Start of DATA FOR THIS TASK

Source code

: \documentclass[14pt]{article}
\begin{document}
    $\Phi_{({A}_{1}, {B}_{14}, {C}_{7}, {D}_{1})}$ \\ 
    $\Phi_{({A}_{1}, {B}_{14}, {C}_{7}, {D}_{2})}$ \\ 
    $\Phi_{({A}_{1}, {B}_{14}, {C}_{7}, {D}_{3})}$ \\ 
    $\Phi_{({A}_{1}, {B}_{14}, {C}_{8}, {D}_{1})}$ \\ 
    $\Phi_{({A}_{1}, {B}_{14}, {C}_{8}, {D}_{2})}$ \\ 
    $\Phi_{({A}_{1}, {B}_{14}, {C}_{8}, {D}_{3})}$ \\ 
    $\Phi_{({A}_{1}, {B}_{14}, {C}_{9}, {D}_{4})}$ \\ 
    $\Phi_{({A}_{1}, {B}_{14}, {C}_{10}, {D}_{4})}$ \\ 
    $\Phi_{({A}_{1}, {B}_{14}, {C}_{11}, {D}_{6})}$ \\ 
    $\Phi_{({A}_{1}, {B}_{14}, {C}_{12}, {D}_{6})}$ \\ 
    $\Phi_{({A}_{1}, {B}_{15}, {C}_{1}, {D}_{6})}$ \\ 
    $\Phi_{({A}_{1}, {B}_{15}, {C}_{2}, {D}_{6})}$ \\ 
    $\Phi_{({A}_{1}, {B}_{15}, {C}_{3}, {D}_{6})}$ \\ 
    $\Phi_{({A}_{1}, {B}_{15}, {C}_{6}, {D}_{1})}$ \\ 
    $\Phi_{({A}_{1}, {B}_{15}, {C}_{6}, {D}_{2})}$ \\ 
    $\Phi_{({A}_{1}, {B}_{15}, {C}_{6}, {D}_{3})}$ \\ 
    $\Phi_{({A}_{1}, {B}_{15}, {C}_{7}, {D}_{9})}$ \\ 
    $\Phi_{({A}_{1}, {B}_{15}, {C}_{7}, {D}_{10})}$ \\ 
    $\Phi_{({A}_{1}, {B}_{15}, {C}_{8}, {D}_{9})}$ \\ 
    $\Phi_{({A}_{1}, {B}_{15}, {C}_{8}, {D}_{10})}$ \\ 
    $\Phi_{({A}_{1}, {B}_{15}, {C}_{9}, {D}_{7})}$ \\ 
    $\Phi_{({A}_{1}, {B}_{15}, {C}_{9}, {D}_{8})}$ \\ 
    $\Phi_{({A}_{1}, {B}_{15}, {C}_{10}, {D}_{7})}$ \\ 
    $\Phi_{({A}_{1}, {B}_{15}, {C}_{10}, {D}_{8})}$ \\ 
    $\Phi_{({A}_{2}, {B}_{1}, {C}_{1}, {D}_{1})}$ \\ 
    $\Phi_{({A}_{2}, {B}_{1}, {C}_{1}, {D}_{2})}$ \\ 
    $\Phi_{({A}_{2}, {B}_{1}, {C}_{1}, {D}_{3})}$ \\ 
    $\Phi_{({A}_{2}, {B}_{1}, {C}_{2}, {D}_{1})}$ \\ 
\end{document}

End of DATA FOR THIS TASK

REQUIREMENT => Nothing may be left out. Retype all the entries exactly.

EXERCISE RESPONSE =>
Source code

: \documentclass[14pt]{article}
\begin{document}
    $\Phi_{({A}_{1}, {B}_{14}, {C}_{7}, {D}_{1})}$ \\ 
    $\Phi_{({A}_{1}, {B}_{14}, {C}_{7}, {D}_{2})}$ \\ 
    $\Phi_{({A}_{1}, {B}_{14}, {C}_{7}, {D}_{3})}$ \\ 
    $\Phi_{({A}_{1}, {B}_{14}, {C}_{8}, {D}_{1})}$ \\ 
    $\Phi_{({A}_{1}, {B}_{14}, {C}_{8}, {D}_{2})}$ \\ 
    $\Phi_{({A}_{1}, {B}_{14}, {C}_{8}, {D}_{3})}$ \\ 
    $\Phi_{({A}_{1}, {B}_{14}, {C}_{9}, {D}_{4})}$ \\ 
    $\Phi_{({A}_{1}, {B}_{14}, {C}_{10}, {D}_{4})}$ \\ 
    $\Phi_{({A}_{1}, {B}_{14}, {C}_{11}, {D}_{6})}$ \\ 
    $\Phi_{({A}_{1}, {B}_{14}, {C}_{12}, {D}_{6})}$ \\ 
    $\Phi_{({A}_{1}, {B}_{15}, {C}_{1}, {D}_{6})}$ \\ 
    $\Phi_{({A}_{1}, {B}_{15}, {C}_{2}, {D}_{6})}$ \\ 
    $\Phi_{({A}_{1}, {B}_{15}, {C}_{3}, {D}_{6})}$ \\ 
    $\Phi_{({A}_{1}, {B}_{15}, {C}_{6}, {D}_{1})}$ \\ 
    $\Phi_{({A}_{1}, {B}_{15}, {C}_{6}, {D}_{2})}$ \\ 
    $\Phi_{({A}_{1}, {B}_{15}, {C}_{6}, {D}_{3})}$ \\ 
    $\Phi_{({A}_{1}, {B}_{15}, {C}_{7}, {D}_{9})}$ \\ 
    $\Phi_{({A}_{1}, {B}_{15}, {C}_{7}, {D}_{10})}$ \\ 
    $\Phi_{({A}_{1}, {B}_{15}, {C}_{8}, {D}_{9})}$ \\ 
    $\Phi_{({A}_{1}, {B}_{15}, {C}_{8}, {D}_{10})}$ \\ 
    $\Phi_{({A}_{1}, {B}_{15}, {C}_{9}, {D}_{7})}$ \\ 
    $\Phi_{({A}_{1}, {B}_{15}, {C}_{9}, {D}_{8})}$ \\ 
    $\Phi_{({A}_{1}, {B}_{15}, {C}_{10}, {D}_{7})}$ \\ 
    $\Phi_{({A}_{1}, {B}_{15}, {C}_{10}, {D}_{8})}$ \\ 
    $\Phi_{({A}_{2}, {B}_{1}, {C}_{1}, {D}_{1})}$ \\ 
    $\Phi_{({A}_{2}, {B}_{1}, {C}_{1}, {D}_{2})}$ \\ 
    $\Phi_{({A}_{2}, {B}_{1}, {C}_{1}, {D}_{3})}$ \\ 
    $\Phi_{({A}_{2}, {B}_{1}, {C}_{2}, {D}_{1})}$ \\ 
\end{document}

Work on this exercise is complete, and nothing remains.